*Exercise instructions*:
Report each line of the records below that uses the word "First".
START Recorded information
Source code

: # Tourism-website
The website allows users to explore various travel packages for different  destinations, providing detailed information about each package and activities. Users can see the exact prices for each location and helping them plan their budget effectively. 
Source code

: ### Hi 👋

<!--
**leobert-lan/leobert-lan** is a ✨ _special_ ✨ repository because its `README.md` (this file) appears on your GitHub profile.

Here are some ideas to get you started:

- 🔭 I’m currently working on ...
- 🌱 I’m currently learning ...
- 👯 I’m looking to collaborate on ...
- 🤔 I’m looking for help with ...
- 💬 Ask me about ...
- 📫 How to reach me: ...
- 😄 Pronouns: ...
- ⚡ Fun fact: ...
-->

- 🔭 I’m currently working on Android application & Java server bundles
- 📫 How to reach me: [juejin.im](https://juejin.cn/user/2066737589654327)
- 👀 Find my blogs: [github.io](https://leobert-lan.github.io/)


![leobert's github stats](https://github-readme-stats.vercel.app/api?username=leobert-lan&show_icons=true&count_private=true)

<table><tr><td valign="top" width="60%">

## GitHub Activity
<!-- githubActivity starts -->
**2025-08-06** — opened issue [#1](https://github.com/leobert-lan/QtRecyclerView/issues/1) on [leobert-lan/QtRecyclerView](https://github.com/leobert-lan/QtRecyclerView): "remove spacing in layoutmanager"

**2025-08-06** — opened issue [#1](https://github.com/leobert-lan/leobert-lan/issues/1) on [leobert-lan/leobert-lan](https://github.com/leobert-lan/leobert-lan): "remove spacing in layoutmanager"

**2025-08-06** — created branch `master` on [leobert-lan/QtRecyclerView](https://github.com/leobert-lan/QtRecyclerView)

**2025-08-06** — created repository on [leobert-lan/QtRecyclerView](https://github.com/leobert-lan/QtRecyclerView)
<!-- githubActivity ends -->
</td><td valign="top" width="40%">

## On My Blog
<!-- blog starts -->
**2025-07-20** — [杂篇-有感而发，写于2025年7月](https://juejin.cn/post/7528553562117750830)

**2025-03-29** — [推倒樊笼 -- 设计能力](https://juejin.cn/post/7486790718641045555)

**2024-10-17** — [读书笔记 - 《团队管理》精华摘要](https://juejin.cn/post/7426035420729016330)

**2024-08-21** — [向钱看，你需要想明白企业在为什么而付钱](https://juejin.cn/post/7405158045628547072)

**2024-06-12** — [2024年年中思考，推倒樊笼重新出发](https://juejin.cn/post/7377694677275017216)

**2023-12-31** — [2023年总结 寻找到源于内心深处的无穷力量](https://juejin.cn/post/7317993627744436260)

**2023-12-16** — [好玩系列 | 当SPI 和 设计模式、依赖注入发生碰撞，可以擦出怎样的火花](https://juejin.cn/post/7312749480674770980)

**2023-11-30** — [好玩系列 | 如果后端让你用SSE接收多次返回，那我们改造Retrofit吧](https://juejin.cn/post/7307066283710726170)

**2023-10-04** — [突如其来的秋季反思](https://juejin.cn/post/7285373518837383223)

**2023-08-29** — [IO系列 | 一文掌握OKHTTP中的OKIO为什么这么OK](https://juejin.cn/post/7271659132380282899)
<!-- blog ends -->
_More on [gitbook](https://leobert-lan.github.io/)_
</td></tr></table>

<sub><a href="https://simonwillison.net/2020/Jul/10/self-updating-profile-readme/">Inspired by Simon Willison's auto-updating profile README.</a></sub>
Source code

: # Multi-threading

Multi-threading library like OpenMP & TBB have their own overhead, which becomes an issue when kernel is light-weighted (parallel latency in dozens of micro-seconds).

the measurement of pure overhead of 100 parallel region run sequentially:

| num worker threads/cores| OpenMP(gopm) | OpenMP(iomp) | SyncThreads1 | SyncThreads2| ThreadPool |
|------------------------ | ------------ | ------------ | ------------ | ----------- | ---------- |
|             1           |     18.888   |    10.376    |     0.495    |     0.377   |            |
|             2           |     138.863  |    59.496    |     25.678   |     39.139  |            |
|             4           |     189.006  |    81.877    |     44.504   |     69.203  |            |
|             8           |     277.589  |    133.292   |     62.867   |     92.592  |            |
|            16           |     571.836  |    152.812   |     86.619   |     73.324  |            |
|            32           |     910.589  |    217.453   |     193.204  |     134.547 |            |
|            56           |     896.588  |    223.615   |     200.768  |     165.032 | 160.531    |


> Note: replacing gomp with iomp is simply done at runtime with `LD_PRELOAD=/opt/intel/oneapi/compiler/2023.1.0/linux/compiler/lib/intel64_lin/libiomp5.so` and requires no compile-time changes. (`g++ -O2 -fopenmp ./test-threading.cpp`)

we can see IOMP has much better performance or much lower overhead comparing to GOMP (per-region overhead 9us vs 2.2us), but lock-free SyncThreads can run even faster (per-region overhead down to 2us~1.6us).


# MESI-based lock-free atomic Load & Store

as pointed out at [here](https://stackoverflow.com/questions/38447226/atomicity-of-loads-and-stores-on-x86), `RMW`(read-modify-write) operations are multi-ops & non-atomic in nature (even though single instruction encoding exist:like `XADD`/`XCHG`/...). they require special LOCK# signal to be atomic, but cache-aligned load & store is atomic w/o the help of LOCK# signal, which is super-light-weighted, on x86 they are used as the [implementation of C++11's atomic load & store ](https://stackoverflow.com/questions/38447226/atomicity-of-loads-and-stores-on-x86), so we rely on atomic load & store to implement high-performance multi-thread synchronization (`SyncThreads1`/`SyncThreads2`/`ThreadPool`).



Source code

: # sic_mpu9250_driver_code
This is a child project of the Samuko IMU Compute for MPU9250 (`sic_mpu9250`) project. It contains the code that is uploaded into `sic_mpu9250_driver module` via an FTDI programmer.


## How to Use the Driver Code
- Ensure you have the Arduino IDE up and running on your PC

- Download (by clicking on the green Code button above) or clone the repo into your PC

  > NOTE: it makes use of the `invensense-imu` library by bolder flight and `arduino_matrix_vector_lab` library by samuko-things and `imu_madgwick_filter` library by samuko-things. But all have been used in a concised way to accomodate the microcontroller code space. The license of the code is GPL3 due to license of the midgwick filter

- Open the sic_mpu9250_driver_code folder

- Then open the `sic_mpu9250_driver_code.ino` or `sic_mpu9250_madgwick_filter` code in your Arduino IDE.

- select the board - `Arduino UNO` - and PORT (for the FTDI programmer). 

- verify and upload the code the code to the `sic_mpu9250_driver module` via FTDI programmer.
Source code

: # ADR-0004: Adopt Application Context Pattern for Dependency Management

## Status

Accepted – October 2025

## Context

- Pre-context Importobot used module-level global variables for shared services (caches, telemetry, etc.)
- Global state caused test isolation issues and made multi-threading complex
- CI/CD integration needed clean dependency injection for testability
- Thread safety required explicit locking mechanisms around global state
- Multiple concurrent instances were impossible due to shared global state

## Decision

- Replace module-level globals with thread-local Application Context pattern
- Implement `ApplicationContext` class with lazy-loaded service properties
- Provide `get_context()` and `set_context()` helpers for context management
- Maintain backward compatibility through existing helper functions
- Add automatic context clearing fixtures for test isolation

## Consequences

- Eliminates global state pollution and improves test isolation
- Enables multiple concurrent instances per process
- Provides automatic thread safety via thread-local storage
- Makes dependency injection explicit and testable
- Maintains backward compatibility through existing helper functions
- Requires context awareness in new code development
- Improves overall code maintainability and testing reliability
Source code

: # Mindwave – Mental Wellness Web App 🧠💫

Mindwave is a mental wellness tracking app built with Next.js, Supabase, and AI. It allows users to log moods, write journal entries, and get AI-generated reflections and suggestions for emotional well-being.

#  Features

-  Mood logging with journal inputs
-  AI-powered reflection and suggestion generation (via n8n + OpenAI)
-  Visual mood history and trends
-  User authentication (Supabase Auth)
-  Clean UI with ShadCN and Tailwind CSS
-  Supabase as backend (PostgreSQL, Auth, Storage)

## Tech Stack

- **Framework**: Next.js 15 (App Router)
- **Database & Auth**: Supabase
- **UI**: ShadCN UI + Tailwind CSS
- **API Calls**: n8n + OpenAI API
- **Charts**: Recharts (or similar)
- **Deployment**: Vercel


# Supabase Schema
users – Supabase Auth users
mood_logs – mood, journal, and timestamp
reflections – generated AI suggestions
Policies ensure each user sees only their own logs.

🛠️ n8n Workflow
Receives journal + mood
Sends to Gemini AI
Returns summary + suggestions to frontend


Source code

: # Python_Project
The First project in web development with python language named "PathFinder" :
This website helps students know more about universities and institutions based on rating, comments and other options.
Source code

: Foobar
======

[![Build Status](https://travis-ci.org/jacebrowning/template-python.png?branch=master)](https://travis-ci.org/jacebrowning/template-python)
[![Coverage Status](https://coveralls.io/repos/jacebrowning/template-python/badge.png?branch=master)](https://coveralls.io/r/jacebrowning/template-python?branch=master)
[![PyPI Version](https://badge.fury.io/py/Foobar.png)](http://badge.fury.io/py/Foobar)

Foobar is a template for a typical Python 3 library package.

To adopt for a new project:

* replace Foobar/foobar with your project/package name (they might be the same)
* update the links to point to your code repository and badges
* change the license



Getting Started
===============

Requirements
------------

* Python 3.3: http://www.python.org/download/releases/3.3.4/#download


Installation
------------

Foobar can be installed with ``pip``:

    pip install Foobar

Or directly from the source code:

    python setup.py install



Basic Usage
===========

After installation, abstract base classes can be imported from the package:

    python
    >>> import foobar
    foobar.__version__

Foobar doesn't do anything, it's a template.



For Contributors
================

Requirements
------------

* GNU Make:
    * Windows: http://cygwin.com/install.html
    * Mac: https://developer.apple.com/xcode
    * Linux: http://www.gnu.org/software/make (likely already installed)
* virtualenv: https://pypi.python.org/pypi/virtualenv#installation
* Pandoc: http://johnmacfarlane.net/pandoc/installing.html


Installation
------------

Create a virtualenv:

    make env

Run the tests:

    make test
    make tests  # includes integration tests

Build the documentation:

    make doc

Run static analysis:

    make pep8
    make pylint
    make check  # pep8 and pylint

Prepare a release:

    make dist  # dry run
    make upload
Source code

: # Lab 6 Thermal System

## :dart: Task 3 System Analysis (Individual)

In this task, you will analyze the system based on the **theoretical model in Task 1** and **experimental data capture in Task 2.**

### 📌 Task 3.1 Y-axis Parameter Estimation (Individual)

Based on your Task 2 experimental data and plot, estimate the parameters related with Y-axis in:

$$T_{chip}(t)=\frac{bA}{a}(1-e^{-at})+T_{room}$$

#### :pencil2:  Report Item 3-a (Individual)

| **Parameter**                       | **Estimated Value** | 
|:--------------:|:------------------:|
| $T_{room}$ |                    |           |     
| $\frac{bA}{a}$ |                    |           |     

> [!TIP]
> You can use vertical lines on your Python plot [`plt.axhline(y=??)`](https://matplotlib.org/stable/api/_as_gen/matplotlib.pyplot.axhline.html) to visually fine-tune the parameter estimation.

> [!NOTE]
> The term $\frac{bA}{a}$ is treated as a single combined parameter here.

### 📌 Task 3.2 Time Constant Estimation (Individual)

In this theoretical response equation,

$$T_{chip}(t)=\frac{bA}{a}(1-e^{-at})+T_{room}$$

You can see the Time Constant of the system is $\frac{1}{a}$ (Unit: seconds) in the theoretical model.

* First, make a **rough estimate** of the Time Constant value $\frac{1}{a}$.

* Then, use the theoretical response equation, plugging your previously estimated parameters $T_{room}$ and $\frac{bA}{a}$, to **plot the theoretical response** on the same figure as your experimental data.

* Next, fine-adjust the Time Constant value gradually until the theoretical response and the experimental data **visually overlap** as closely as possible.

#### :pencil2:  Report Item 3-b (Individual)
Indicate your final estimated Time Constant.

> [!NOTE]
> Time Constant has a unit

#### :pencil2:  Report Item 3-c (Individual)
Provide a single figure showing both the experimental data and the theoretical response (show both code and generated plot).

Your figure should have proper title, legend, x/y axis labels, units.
END Recorded information
*Answer for the task*:
The First project in web development with python language named "PathFinder" :
* First, make a **rough estimate** of the Time Constant value $\frac{1}{a}$.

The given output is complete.